**WORK TO BE COMPLETED**: Give the lines below again exactly, starting with the line that holds "Lorem ipsum dolor sit amet, consectetur" and going on through the line that holds "aliqua. Ut enim ad minim veniam, quis nostrud".
*** RECORDS TO PROCESS Section Begins ***
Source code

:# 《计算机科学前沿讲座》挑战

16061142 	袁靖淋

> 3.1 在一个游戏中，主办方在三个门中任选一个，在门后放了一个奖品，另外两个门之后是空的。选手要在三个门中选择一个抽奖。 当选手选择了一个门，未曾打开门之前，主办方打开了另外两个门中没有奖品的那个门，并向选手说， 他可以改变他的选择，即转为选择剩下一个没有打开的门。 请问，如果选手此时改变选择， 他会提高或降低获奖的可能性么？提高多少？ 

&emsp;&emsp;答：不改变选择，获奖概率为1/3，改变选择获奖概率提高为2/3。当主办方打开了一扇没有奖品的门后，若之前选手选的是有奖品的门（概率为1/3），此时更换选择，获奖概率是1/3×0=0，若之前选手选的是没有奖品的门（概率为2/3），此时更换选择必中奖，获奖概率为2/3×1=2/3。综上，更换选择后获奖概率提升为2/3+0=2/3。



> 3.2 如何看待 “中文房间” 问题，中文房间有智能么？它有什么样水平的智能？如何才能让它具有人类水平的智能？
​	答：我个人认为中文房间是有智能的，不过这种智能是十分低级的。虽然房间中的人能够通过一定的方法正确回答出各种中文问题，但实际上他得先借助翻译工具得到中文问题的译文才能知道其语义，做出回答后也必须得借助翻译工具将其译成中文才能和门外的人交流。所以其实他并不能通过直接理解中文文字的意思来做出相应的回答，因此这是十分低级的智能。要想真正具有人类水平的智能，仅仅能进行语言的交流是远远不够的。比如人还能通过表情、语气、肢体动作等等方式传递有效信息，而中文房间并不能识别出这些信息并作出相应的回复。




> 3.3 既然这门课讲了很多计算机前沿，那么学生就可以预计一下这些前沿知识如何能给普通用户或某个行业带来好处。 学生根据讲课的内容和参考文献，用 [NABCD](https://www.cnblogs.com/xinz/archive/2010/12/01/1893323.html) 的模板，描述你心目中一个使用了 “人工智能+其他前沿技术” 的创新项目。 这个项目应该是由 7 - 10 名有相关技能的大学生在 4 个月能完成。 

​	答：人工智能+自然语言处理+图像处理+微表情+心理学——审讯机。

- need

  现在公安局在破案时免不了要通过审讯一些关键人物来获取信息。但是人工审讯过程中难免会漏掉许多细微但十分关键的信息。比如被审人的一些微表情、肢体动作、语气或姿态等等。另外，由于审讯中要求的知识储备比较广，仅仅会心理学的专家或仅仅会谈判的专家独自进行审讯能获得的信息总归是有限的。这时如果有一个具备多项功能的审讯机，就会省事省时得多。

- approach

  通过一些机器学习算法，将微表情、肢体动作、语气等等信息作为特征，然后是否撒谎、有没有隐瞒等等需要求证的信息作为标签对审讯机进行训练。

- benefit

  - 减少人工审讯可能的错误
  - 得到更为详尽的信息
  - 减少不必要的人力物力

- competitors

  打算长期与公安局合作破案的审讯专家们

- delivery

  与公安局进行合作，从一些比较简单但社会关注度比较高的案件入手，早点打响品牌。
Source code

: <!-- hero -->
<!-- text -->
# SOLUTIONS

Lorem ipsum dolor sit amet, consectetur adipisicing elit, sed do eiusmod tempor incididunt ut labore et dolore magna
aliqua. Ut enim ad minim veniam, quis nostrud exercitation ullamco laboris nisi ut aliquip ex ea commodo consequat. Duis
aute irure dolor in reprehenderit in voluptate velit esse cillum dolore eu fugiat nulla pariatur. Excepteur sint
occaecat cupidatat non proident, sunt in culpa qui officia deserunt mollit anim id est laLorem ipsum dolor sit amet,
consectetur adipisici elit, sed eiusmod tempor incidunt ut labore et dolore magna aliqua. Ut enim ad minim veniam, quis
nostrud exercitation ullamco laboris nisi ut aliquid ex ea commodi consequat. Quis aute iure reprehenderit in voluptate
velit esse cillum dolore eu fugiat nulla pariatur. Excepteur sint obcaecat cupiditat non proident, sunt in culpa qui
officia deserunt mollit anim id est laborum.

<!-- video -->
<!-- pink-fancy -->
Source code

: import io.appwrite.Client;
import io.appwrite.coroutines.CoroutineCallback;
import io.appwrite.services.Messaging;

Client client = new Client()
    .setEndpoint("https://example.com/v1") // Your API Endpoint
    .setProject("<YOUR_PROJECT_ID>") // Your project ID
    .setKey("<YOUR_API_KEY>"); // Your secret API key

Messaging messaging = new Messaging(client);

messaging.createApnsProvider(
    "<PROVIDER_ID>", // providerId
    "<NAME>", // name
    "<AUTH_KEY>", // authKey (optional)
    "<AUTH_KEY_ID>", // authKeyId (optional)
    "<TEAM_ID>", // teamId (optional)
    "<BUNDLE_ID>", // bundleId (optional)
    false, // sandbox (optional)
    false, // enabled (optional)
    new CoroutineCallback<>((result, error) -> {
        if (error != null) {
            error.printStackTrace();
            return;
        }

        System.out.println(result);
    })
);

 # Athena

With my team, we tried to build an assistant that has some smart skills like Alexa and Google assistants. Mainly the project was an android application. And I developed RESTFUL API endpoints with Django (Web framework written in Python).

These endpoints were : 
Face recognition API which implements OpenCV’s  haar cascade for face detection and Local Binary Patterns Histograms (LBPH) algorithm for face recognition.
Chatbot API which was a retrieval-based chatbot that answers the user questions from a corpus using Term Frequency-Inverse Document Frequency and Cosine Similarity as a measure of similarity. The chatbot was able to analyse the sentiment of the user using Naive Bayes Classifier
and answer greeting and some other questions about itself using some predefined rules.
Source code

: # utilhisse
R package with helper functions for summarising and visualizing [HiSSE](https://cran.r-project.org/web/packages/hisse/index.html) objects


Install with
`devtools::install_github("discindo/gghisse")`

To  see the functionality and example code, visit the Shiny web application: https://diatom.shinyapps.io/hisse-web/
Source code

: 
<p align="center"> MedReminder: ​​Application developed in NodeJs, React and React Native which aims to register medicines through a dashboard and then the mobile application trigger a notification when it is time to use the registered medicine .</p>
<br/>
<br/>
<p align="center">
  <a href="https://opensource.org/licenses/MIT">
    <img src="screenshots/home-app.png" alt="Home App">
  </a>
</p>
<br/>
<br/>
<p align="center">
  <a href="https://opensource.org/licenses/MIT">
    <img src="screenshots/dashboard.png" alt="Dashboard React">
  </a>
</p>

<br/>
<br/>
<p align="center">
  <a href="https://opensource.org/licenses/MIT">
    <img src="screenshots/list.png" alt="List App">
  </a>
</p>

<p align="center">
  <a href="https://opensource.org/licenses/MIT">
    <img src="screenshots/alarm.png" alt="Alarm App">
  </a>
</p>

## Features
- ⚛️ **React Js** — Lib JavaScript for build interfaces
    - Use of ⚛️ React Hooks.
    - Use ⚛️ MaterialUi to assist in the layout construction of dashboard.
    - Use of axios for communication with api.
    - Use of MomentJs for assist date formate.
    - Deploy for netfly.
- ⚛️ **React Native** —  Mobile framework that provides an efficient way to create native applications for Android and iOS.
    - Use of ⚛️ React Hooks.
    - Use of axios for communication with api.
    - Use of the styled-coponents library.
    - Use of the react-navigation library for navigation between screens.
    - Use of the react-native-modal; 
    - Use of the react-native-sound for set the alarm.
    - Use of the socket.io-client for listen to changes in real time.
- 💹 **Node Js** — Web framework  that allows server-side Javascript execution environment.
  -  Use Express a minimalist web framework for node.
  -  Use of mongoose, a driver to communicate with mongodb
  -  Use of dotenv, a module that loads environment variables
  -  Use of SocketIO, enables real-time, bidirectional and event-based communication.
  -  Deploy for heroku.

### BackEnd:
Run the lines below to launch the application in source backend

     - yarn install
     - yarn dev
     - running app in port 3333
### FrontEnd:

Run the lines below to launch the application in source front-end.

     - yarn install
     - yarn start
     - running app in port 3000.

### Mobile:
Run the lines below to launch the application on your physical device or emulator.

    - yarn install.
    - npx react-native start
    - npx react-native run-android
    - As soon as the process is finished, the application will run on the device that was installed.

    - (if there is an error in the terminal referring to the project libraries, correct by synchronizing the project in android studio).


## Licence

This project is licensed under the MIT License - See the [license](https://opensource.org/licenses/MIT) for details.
*** RECORDS TO PROCESS Section Ends ***
**SOLVED EXERCISE**:
Lorem ipsum dolor sit amet, consectetur adipisicing elit, sed do eiusmod tempor incididunt ut labore et dolore magna
aliqua. Ut enim ad minim veniam, quis nostrud exercitation ullamco laboris nisi ut aliquip ex ea commodo consequat. Duis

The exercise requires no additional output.